The Kibble Server is a hub for scanners, and as such, is only ever needed on one machine. It is recommended that, for large instances of kibble, you place the application on a machine or VM with sufficient resources to handle the database load and memory requirements.

As a rule of thumb, the Server does not require a lot of disk space (enough to hold the compiled database), but it does require CPU and RAM. The scanners require more disk space, but can operate with limited CPU and RAM.

As an example, let us examine the Apache Kibble demo instance:

  • 100 sources (git repos, mailing lists, bug trackers and so on)
  • 3,5 million source objects currently (commits, emails, tickets etc)
  • 10 concurrent users (actual people uing the web UI)

The recommended minimal specs for the Server component on an instance of this size would be approximately 4-8GB RAM, 4 cores and at least 10GB disk space. As this is a centralized component, you will want to spec this to be able to efficiently deal with the entire database in memory for best performance.

Scanner Component

The scanner components can either consist of one instance, or be spread out in a clustered setup. Thus, the requirements can be spread out on multiple machines or VMs. Scanners will auto-adjust the scanning speed to match the number of CPU cores available to it; a scanner with two cores available will run two simultaneous jobs, whereas a scanner with eight cores will run eight simultaneous jobs to speed up processing. A scanner will typically require somewhere between 512 and 1GB of memory, and thus can safely run on a VM with 2GB memory (or less).

Source Code Location

Apache Kibble does not currently have any releases. You are however welcome to try out the development version.

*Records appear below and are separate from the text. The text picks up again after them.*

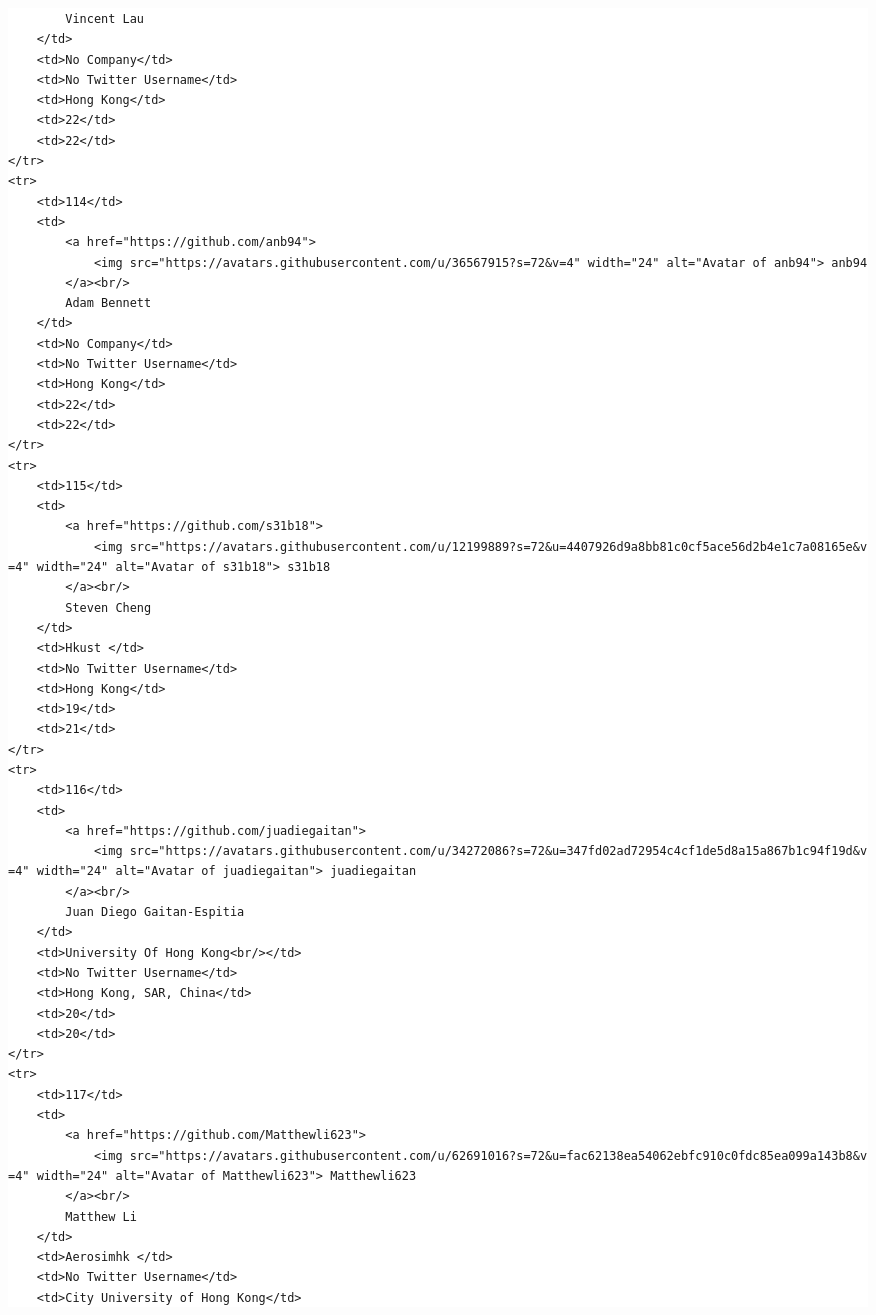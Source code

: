 			Vincent Lau
		</td>
		<td>No Company</td>
		<td>No Twitter Username</td>
		<td>Hong Kong</td>
		<td>22</td>
		<td>22</td>
	</tr>
	<tr>
		<td>114</td>
		<td>
			<a href="https://github.com/anb94">
				<img src="https://avatars.githubusercontent.com/u/36567915?s=72&v=4" width="24" alt="Avatar of anb94"> anb94
			</a><br/>
			Adam Bennett
		</td>
		<td>No Company</td>
		<td>No Twitter Username</td>
		<td>Hong Kong</td>
		<td>22</td>
		<td>22</td>
	</tr>
	<tr>
		<td>115</td>
		<td>
			<a href="https://github.com/s31b18">
				<img src="https://avatars.githubusercontent.com/u/12199889?s=72&u=4407926d9a8bb81c0cf5ace56d2b4e1c7a08165e&v=4" width="24" alt="Avatar of s31b18"> s31b18
			</a><br/>
			Steven Cheng
		</td>
		<td>Hkust </td>
		<td>No Twitter Username</td>
		<td>Hong Kong</td>
		<td>19</td>
		<td>21</td>
	</tr>
	<tr>
		<td>116</td>
		<td>
			<a href="https://github.com/juadiegaitan">
				<img src="https://avatars.githubusercontent.com/u/34272086?s=72&u=347fd02ad72954c4cf1de5d8a15a867b1c94f19d&v=4" width="24" alt="Avatar of juadiegaitan"> juadiegaitan
			</a><br/>
			Juan Diego Gaitan-Espitia
		</td>
		<td>University Of Hong Kong<br/></td>
		<td>No Twitter Username</td>
		<td>Hong Kong, SAR, China</td>
		<td>20</td>
		<td>20</td>
	</tr>
	<tr>
		<td>117</td>
		<td>
			<a href="https://github.com/Matthewli623">
				<img src="https://avatars.githubusercontent.com/u/62691016?s=72&u=fac62138ea54062ebfc910c0fdc85ea099a143b8&v=4" width="24" alt="Avatar of Matthewli623"> Matthewli623
			</a><br/>
			Matthew Li
		</td>
		<td>Aerosimhk </td>
		<td>No Twitter Username</td>
		<td>City University of Hong Kong</td>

For the time being, we recommend that you use the main branch for testing Kibble. All source code can be found in our repository at: https://github.com/apache/kibble

Installing Kibble

Pre-requisites

Before you install the Kibble, please ensure you have the following components installed and set up:

  • Python 3.8
  • git binaries (GPL License)
  • cloc version 1.76 or later (GPL License)
  • An ElasticSearch instance, version 6.x or newer (5.x is supported for existing databases, but not for new setups). Does not have to be on the same machine, but it may help speed up processing.
  • A web server of your choice (Apache HTTP Server, NGINX, lighttp etc)

Configuring and Priming the Kibble Instance

Once you have the components installed and Kibble downloaded, you will need to prime the ElasticSearch instance and create a configuration file.

To install kibble do the following

git clone https://github.com/apache/kibble.git
cd kibble
pip install .

As a good practice it is recommended to use virtual environment for installation.

Once kibble is installed you may wish to adjust the kibble.ini configuration file, especially the elasticsearch section which is required to connect to database.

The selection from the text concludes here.